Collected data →

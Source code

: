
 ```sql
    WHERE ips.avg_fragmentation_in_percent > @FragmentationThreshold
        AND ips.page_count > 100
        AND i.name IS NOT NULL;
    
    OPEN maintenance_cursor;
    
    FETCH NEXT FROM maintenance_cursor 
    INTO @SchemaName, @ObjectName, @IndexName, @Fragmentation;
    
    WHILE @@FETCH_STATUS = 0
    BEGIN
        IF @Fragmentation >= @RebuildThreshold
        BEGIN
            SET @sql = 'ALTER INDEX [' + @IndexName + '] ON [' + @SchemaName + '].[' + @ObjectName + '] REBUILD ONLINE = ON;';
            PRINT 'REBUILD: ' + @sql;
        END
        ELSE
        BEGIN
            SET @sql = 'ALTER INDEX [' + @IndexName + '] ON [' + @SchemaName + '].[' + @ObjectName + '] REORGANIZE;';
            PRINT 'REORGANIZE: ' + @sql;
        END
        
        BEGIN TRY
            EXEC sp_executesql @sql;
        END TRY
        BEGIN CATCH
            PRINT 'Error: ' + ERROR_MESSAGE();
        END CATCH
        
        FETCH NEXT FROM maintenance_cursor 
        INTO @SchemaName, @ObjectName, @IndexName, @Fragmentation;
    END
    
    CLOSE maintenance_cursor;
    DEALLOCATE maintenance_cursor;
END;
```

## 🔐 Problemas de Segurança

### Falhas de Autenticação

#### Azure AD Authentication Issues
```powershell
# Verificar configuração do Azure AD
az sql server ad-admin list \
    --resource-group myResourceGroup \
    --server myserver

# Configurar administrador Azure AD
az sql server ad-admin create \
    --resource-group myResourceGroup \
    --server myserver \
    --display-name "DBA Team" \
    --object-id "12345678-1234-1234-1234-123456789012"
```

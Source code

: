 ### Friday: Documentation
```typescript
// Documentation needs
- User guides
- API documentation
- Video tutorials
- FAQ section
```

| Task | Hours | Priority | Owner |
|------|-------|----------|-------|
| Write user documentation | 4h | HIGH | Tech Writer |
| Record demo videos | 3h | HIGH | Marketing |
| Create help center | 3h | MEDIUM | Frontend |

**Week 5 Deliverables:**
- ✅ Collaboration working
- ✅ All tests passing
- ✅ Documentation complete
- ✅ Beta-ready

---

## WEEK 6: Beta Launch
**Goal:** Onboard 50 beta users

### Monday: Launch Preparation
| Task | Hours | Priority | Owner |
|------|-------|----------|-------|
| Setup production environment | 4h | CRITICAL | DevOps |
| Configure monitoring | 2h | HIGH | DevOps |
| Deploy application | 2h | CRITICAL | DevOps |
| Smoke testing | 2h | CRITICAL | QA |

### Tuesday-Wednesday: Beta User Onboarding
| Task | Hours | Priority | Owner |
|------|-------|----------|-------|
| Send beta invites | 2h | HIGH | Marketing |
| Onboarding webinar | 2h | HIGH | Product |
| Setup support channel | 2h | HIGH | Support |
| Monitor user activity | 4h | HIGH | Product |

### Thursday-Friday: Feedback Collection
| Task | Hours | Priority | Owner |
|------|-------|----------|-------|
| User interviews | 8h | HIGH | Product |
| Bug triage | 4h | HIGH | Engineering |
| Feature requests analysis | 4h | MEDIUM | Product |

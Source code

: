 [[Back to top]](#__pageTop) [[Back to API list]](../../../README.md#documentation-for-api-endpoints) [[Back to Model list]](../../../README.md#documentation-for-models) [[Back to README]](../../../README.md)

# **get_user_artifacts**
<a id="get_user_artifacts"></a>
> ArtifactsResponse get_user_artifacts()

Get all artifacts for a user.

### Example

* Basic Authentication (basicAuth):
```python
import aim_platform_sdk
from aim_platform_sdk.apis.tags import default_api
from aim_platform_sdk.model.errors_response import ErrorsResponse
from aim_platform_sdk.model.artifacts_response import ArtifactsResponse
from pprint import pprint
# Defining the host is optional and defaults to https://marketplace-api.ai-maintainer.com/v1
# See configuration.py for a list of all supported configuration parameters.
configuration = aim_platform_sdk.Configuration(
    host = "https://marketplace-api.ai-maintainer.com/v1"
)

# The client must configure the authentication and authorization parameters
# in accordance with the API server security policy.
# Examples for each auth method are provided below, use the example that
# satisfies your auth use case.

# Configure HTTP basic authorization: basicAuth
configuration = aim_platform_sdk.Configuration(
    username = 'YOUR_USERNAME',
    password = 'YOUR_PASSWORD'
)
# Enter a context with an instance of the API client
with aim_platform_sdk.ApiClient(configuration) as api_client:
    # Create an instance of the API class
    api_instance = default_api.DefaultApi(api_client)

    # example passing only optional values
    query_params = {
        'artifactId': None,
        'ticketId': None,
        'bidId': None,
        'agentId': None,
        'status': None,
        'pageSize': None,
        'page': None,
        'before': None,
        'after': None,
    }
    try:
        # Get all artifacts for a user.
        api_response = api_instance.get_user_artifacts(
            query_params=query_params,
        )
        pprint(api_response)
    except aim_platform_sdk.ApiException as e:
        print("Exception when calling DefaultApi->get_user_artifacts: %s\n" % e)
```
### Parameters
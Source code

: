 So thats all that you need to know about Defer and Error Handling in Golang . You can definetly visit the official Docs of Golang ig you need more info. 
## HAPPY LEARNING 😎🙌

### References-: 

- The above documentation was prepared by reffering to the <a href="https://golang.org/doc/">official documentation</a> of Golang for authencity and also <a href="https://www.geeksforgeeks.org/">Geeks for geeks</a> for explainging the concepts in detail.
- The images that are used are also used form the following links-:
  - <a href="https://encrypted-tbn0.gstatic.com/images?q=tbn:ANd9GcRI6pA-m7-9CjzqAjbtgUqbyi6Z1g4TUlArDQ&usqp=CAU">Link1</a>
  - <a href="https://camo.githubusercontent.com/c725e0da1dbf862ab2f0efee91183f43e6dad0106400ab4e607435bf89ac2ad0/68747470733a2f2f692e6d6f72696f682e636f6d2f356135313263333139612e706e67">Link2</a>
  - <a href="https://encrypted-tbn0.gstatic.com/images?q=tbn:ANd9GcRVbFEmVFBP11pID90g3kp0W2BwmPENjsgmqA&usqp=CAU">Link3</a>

Task prompt →
For each record above, give it again without a single change.

Answer space →
Source code

:
 ```sql
    WHERE ips.avg_fragmentation_in_percent > @FragmentationThreshold
        AND ips.page_count > 100
        AND i.name IS NOT NULL;
    
    OPEN maintenance_cursor;
    
    FETCH NEXT FROM maintenance_cursor 
    INTO @SchemaName, @ObjectName, @IndexName, @Fragmentation;
    
    WHILE @@FETCH_STATUS = 0
    BEGIN
        IF @Fragmentation >= @RebuildThreshold
        BEGIN
            SET @sql = 'ALTER INDEX [' + @IndexName + '] ON [' + @SchemaName + '].[' + @ObjectName + '] REBUILD ONLINE = ON;';
            PRINT 'REBUILD: ' + @sql;
        END
        ELSE
        BEGIN
            SET @sql = 'ALTER INDEX [' + @IndexName + '] ON [' + @SchemaName + '].[' + @ObjectName + '] REORGANIZE;';
            PRINT 'REORGANIZE: ' + @sql;
        END
        
        BEGIN TRY
            EXEC sp_executesql @sql;
        END TRY
        BEGIN CATCH
            PRINT 'Error: ' + ERROR_MESSAGE();
        END CATCH
        
        FETCH NEXT FROM maintenance_cursor 
        INTO @SchemaName, @ObjectName, @IndexName, @Fragmentation;
    END
    
    CLOSE maintenance_cursor;
    DEALLOCATE maintenance_cursor;
END;
```

## 🔐 Problemas de Segurança

### Falhas de Autenticação

#### Azure AD Authentication Issues
```powershell
# Verificar configuração do Azure AD
az sql server ad-admin list \
    --resource-group myResourceGroup \
    --server myserver

# Configurar administrador Azure AD
az sql server ad-admin create \
    --resource-group myResourceGroup \
    --server myserver \
    --display-name "DBA Team" \
    --object-id "12345678-1234-1234-1234-123456789012"
```

Source code

: ### Friday: Documentation
```typescript
// Documentation needs
- User guides
- API documentation
- Video tutorials
- FAQ section
```

| Task | Hours | Priority | Owner |
|------|-------|----------|-------|
| Write user documentation | 4h | HIGH | Tech Writer |
| Record demo videos | 3h | HIGH | Marketing |
| Create help center | 3h | MEDIUM | Frontend |

**Week 5 Deliverables:**
- ✅ Collaboration working
- ✅ All tests passing
- ✅ Documentation complete
- ✅ Beta-ready

---

## WEEK 6: Beta Launch
**Goal:** Onboard 50 beta users

### Monday: Launch Preparation
| Task | Hours | Priority | Owner |
|------|-------|----------|-------|
| Setup production environment | 4h | CRITICAL | DevOps |
| Configure monitoring | 2h | HIGH | DevOps |
| Deploy application | 2h | CRITICAL | DevOps |
| Smoke testing | 2h | CRITICAL | QA |

### Tuesday-Wednesday: Beta User Onboarding
| Task | Hours | Priority | Owner |
|------|-------|----------|-------|
| Send beta invites | 2h | HIGH | Marketing |
| Onboarding webinar | 2h | HIGH | Product |
| Setup support channel | 2h | HIGH | Support |
| Monitor user activity | 4h | HIGH | Product |

### Thursday-Friday: Feedback Collection
| Task | Hours | Priority | Owner |
|------|-------|----------|-------|
| User interviews | 8h | HIGH | Product |
| Bug triage | 4h | HIGH | Engineering |
| Feature requests analysis | 4h | MEDIUM | Product |

Source code

: [[Back to top]](#__pageTop) [[Back to API list]](../../../README.md#documentation-for-api-endpoints) [[Back to Model list]](../../../README.md#documentation-for-models) [[Back to README]](../../../README.md)

# **get_user_artifacts**
<a id="get_user_artifacts"></a>
> ArtifactsResponse get_user_artifacts()

Get all artifacts for a user.

### Example

* Basic Authentication (basicAuth):
```python
import aim_platform_sdk
from aim_platform_sdk.apis.tags import default_api
from aim_platform_sdk.model.errors_response import ErrorsResponse
from aim_platform_sdk.model.artifacts_response import ArtifactsResponse
from pprint import pprint
# Defining the host is optional and defaults to https://marketplace-api.ai-maintainer.com/v1
# See configuration.py for a list of all supported configuration parameters.
configuration = aim_platform_sdk.Configuration(
    host = "https://marketplace-api.ai-maintainer.com/v1"
)

# The client must configure the authentication and authorization parameters
# in accordance with the API server security policy.
# Examples for each auth method are provided below, use the example that
# satisfies your auth use case.

# Configure HTTP basic authorization: basicAuth
configuration = aim_platform_sdk.Configuration(
    username = 'YOUR_USERNAME',
    password = 'YOUR_PASSWORD'
)
# Enter a context with an instance of the API client
with aim_platform_sdk.ApiClient(configuration) as api_client:
    # Create an instance of the API class
    api_instance = default_api.DefaultApi(api_client)

    # example passing only optional values
    query_params = {
        'artifactId': None,
        'ticketId': None,
        'bidId': None,
        'agentId': None,
        'status': None,
        'pageSize': None,
        'page': None,
        'before': None,
        'after': None,
    }
    try:
        # Get all artifacts for a user.
        api_response = api_instance.get_user_artifacts(
            query_params=query_params,
        )
        pprint(api_response)
    except aim_platform_sdk.ApiException as e:
        print("Exception when calling DefaultApi->get_user_artifacts: %s\n" % e)
```
### Parameters
Source code

: So thats all that you need to know about Defer and Error Handling in Golang . You can definetly visit the official Docs of Golang ig you need more info. 
## HAPPY LEARNING 😎🙌

### References-: 

- The above documentation was prepared by reffering to the <a href="https://golang.org/doc/">official documentation</a> of Golang for authencity and also <a href="https://www.geeksforgeeks.org/">Geeks for geeks</a> for explainging the concepts in detail.
- The images that are used are also used form the following links-:
  - <a href="https://encrypted-tbn0.gstatic.com/images?q=tbn:ANd9GcRI6pA-m7-9CjzqAjbtgUqbyi6Z1g4TUlArDQ&usqp=CAU">Link1</a>
  - <a href="https://camo.githubusercontent.com/c725e0da1dbf862ab2f0efee91183f43e6dad0106400ab4e607435bf89ac2ad0/68747470733a2f2f692e6d6f72696f682e636f6d2f356135313263333139612e706e67">Link2</a>
  - <a href="https://encrypted-tbn0.gstatic.com/images?q=tbn:ANd9GcRVbFEmVFBP11pID90g3kp0W2BwmPENjsgmqA&usqp=CAU">Link3</a>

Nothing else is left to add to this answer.